HvanA Catwalk: ‘In Finland kleedde ik mij veel conservatiever’

20 maart 2024
Beeld:

Rosa Tromp | Natasha Calvert

Geplaatst door
Rosa Tromp
Op
20 maart 2024

In HvanA Catwalk portretteren we HvA’ers met een unieke stijl. Wat dragen zij zoal op de campus? Deze keer: Natasha Calvert, derdejaars AMFI-student Fashion & Business and Development. Zij is opgegroeid in Finland, waar kleding vooral praktisch en warm moet zijn.

Beeld: Rosa Tromp | Natasha Calvert

Naam: Natasha Calvert
Leeftijd: 24
Studie: AMFI - richting Fashion & Business and Development (jaar 3)
Woonplaats: Amsterdam 

 

Wat heb je aan?
‘Ik draag een ‘‘flower power’’ jas, een maxi-jurk met halternek, een rode panty en lakschoenen.

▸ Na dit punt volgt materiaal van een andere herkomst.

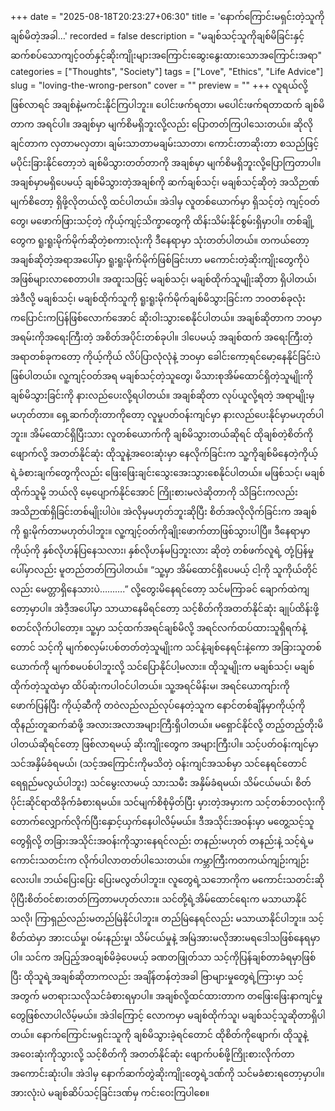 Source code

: +++
date = "2025-08-18T20:23:27+06:30"
title = 'နောက်ကြောင်းမရှင်းတဲ့သူကိုချစ်မိတဲ့အခါ…'
recorded = false
description = "မချစ်သင့်သူကိုချစ်မိခြင်းနှင့်ဆက်စပ်သောကျင့်ဝတ်နှင့်ဆိုးကျိုးများအကြောင်းဆွေးနွေးထားသောအကြောင်းအရာ"
categories = ["Thoughts", "Society"]
tags = ["Love", "Ethics", "Life Advice"]
slug = "loving-the-wrong-person"
cover = ""
preview = ""
+++
လူရယ်လို့ဖြစ်လာရင် အချစ်နဲ့မကင်းနိုင်ကြပါဘူး။ ပေါင်းဖက်ရတာ၊ မပေါင်းဖက်ရတာထက် ချစ်မိတာက အရင်ပါ။ အချစ်မှာ မျက်စိမရှိဘူးလို့လည်း ပြောတတ်ကြပါသေးတယ်။ ဆိုလိုချင်တာက လှတာမလှတာ၊ ချမ်းသာတာမချမ်းသာတာ၊ ကောင်းတာဆိုးတာ စသည်ဖြင့် မပိုင်းခြားနိုင်တော့ဘဲ ချစ်မိသွားတတ်တာကို အချစ်မှာ မျက်စိမရှိဘူးလို့ပြောကြတာပါ။ အချစ်မှာမရှိပေမယ့် ချစ်မိသွားတဲ့အချစ်ကို ဆက်ချစ်သင့်၊ မချစ်သင့်ဆိုတဲ့ အသိဉာဏ်မျက်စိတော့ ရှိဖို့လိုတယ်လို့ ထင်ပါတယ်။ အဲဒါမှ လူတစ်ယောက်မှာ ရှိသင့်တဲ့ ကျင့်ဝတ်တွေ၊ မဖောက်ဖြားသင့်တဲ့ ကိုယ့်ကျင့်သိက္ခာတွေကို ထိန်းသိမ်းနိုင်စွမ်းရှိမှာပါ။ တစ်ချို့တွေက ရူးရူးမိုက်မိုက်ဆိုတဲ့စကားလုံးကို ဒီနေရာမှာ သုံးတတ်ပါတယ်။ တကယ်တော့ အချစ်ဆိုတဲ့အရာအပေါ်မှာ ရူးရူးမိုက်မိုက်ဖြစ်ခြင်းဟာ မကောင်းတဲ့ဆိုးကျိုးတွေကိုပဲ အဖြစ်များလာစေတာပါ။
အထူးသဖြင့် မချစ်သင့်၊ မချစ်ထိုက်သူမျိုးဆိုတာ ရှိပါတယ်၊ အဲဒီလို့ မချစ်သင့်၊ မချစ်ထိုက်သူကို ရူးရူးမိုက်မိုက်ချစ်မိသွားခြင်းက ဘဝတစ်ခုလုံး ကပြောင်းကပြန်ဖြစ်လောက်အောင် ဆိုးဝါးသွားစေနိုင်ပါတယ်။
အချစ်ဆိုတာက ဘဝမှာအရမ်းကိုအရေးကြီးတဲ့ အစိတ်အပိုင်းတစ်ခုပါ။ ဒါပေမယ့် အချစ်ထက် အရေးကြီးတဲ့ အရာတစ်ခုကတော့ ကိုယ့်ကိုယ် လိပ်ပြာလုံလုံနဲ့ ဘဝမှာ ခေါင်းကော့ရင်မော့နေနိုင်ခြင်းပဲ ဖြစ်ပါတယ်။
လူ့ကျင့်ဝတ်အရ မချစ်သင့်တဲ့သူတွေ၊ မိသားစုအိမ်ထောင်ရှိတဲ့သူမျိုးကို ချစ်မိသွားခြင်းကို နားလည်ပေးလို့ရပါတယ်။ အချစ်ဆိုတာ လုပ်ယူလို့ရတဲ့ အရာမျိုးမှမဟုတ်တာ။ ရှေ့ဆက်တိုးတာကိုတော့ လူမှုပတ်ဝန်းကျင်မှာ နားလည်ပေးနိုင်မှာမဟုတ်ပါဘူး။ အိမ်ထောင်ရှိပြီးသား လူတစ်ယောက်ကို ချစ်မိသွားတယ်ဆိုရင် ထိုချစ်တဲ့စိတ်ကိုဖျောက်လို့ အတတ်နိုင်ဆုံး ထိုသူနဲ့အဝေးဆုံးမှာ နေလိုက်ခြင်းက သူ့ကိုချစ်မိနေတဲ့ကိုယ့်ရဲ့ခံစားချက်တွေကိုလည်း ဖြေးဖြေးချင်းသွေးအေးသွားစေနိုင်ပါတယ်။
မဖြစ်သင့်၊ မချစ်ထိုက်သူမို့ ဘယ်လို မေ့ပျောက်နိုင်အောင် ကြိုးစားမလဲဆိုတာကို သိခြင်းကလည်း အသိဉာဏ်ရှိခြင်းတစ်မျိုးပါပဲ။ အဲလိုမှမဟုတ်ဘူးဆိုပြီး စိတ်အလိုလိုက်ခြင်းက အချစ်ကို ရူးမိုက်တာမဟုတ်ပါဘူး။ လူ့ကျင့်ဝတ်ကိုချိုးဖောက်တာဖြစ်သွားပါပြီ။ ဒီနေရာမှာ ကိုယ့်ကို နှစ်လိုဟန်ပြနေသလား၊ နှစ်လိုဟန်မပြဘူးလား ဆိုတဲ့ တစ်ဖက်လူရဲ့ တုံ့ပြန်မှုပေါ်မှာလည်း မူတည်တတ်ကြပါတယ်။
“သူ့မှာ အိမ်ထောင်ရှိပေမယ့် ငါ့ကို သူကိုယ်တိုင်လည်း မေတ္တာရှိနေသားပဲ……….” လို့တွေးမိနေရင်တော့ သင်မကြာခင် ချောက်ထဲကျတော့မှာပါ။ အဲဒီ့အပေါ်မှာ သာယာနေမိရင်တော့ သင့်စိတ်ကိုအတတ်နိုင်ဆုံး ချုပ်ထိန်းဖို့ စတင်လိုက်ပါတော့။ သူ့မှာ သင့်ထက်အရင်ချစ်မိလို့ အရင်လက်ထပ်ထားသူရှိရက်နဲ့တောင် သင့်ကို မျက်စလှမ်းပစ်တတ်တဲ့သူမျိုးက သင်နဲ့ချစ်နေရင်းနဲ့ကော အခြားသူတစ်ယောက်ကို မျက်စမပစ်ပါဘူးလို့ သင်ပြောနိုင်ပါ့မလား။ ထိုသူမျိုးက မချစ်သင့်၊ မချစ်ထိုက်တဲ့သူထဲမှာ ထိပ်ဆုံးကပါဝင်ပါတယ်။ သူ့အရင်မိန်းမ၊ အရင်ယောကျာ်းကို ဖောက်ပြန်ပြီး ကိုယ့်ဆီကို တဝဲလည်လည်လုပ်နေတဲ့သူက နောင်တစ်ချိန်မှာကိုယ့်ကို ထိုနည်းတူဆက်ဆံဖို့ အလားအလာအများကြီးရှိပါတယ်။
မရှောင်နိုင်လို့ တည့်တည့်တိုးမိပါတယ်ဆိုရင်တော့ ဖြစ်လာရမယ့် ဆိုးကျိုးတွေက အများကြီးပါ။ သင့်ပတ်ဝန်းကျင်မှာ သင်အနှိမ်ခံရမယ်၊ (သင့်အကြောင်းကိုမသိတဲ့ ဝန်းကျင်အသစ်မှာ သင်နေရင်တောင် ရေရှည်မလွယ်ပါဘူး) သင်မွေးလာမယ့် သားသမီး အနှိမ်ခံရမယ်၊ သိမ်ငယ်မယ်၊ စိတ်ပိုင်းဆိုင်ရာထိခိုက်ခံစားရမယ်။ သင်မျက်စိစုံမှိတ်ပြီး မှားတဲ့အမှားက သင့်တစ်ဘဝလုံးကို တောက်လျှောက်လိုက်ပြီးနှောင့်ယှက်နေပါလိမ့်မယ်။ ဒီအသိုင်းအဝန်းမှာ မတွေ့သင့်သူတွေရှိလို့ တခြားအသိုင်းအဝန်းကိုသွားနေရင်လည်း တနည်းမဟုတ် တနည်းနဲ့ သင့်ရဲ့မကောင်းသတင်းက လိုက်ပါလာတတ်ပါသေးတယ်။ ကမ္ဘာကြီးကတကယ်ကျဉ်းကျဉ်းလေးပါ။ ဘယ်ပြေးပြေး ပြေးမလွတ်ပါဘူး။
လူတွေရဲ့သဘောကိုက မကောင်းသတင်းဆို ပိုပြီးစိတ်ဝင်စားတတ်ကြတာမဟုတ်လား။ သင်တို့ရဲ့အိမ်ထောင်ရေးက မသာယာနိုင်သလို၊ ကြာရှည်လည်းမတည်မြဲနိုင်ပါဘူး။ တည်မြဲနေရင်လည်း မသာယာနိုင်ပါဘူး။ သင့်စိတ်ထဲမှာ အားငယ်မှု၊ ဝမ်းနည်းမှု၊ သိမ်ငယ်မှုနဲ့ အမြဲအားမလိုအားမရဒေါသဖြစ်နေရမှာပါ။ သင်က အပြည့်အဝချစ်မိခဲ့ပေမယ့် ခဏတဖြုတ်သာ သင့်ကိုပြန်ချစ်တာခံရမှာဖြစ်ပြီး ထိုသူရဲ့အချစ်ဆိုတာကလည်း အချိန်တန်တဲ့အခါ ဗြာများမှုတွေရဲ့ကြားမှာ သင့်အတွက် မတရားသလိုသင်ခံစားရမှာပါ။ အချစ်လို့ထင်ထားတာက တဖြေးဖြေးနာကျင်မှုတွေဖြစ်လာပါလိမ့်မယ်။
အဲဒါကြောင့် လောကမှာ မချစ်ထိုက်သူ၊ မချစ်သင့်သူဆိုတာရှိပါတယ်။ နောက်ကြောင်းမရှင်းသူကို ချစ်မိသွားခဲ့ရင်တောင် ထိုစိတ်ကိုဖျောက်၊ ထိုသူနဲ့အဝေးဆုံးကိုသွားလို့ သင့်စိတ်ကို အတတ်နိုင်ဆုံး ဖျောက်ပစ်ဖို့ကြိုးစားလိုက်တာအကောင်းဆုံးပါ။ အဲဒါမှ နောက်ဆက်တွဲဆိုးကျိုးတွေရဲ့ဒဏ်ကို သင်မခံစားရတော့မှာပါ။
အားလုံးပဲ မချစ်ဆိပ်သင့်ခြင်းဒဏ်မှ ကင်းဝေးကြပါစေ။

Over de jurk draag ik een oranje trui, die ik zelf heb gebreid. De wol kocht ik op de vlooienmarkt tijdens de Gentse feesten. Ik hou van levendige kleuren in mijn garderobe. Als iemand me kwijtraakt in de menigte ben ik zo weer te vinden, haha.’ 

 

Draag je altijd veel kleur?
‘Ik ben Brits, maar opgegroeid in Finland. Daar dragen ze weinig kleur. Iedereen is in het zwart en wit gekleed. Ik voelde me daardoor erg beperkt, want ik wil juist opvallen met mijn kleding. I want to pop against the scenery.’

‘In Amsterdam kan ik nadenken over kleding die bij mijn lichaam past, in plaats van dat ik mij moet verhullen in grote winterjassen’

Heb je altijd dezelfde kledingstijl gehad?
‘Nee, in Finland kleedde ik mij meer conservatief. Daar is kleding vooral praktisch en denkt men in laagjes door het koude weer. Het is daar soms -20° C. Toen ik eenmaal naar Amsterdam verhuisde, ging er een wereld voor mij open. Kleding is hier een belangrijke vorm van zelfexpressie. Ik moest mezelf opnieuw uitvinden en nadenken over kleding die bij mijn lichaam past, in plaats van mij verhullen in grote winterjassen en dikke truien.’

 

Wie inspireert jou?
‘Julia Fox. Zij is authentiek en extravagant. Ze draagt gewoon wat ze wil. Andere mensen kunnen er iets van vinden, maar dat maakt haar niets uit. Dat is fantastisch, zo wil ik ook in het leven staan.’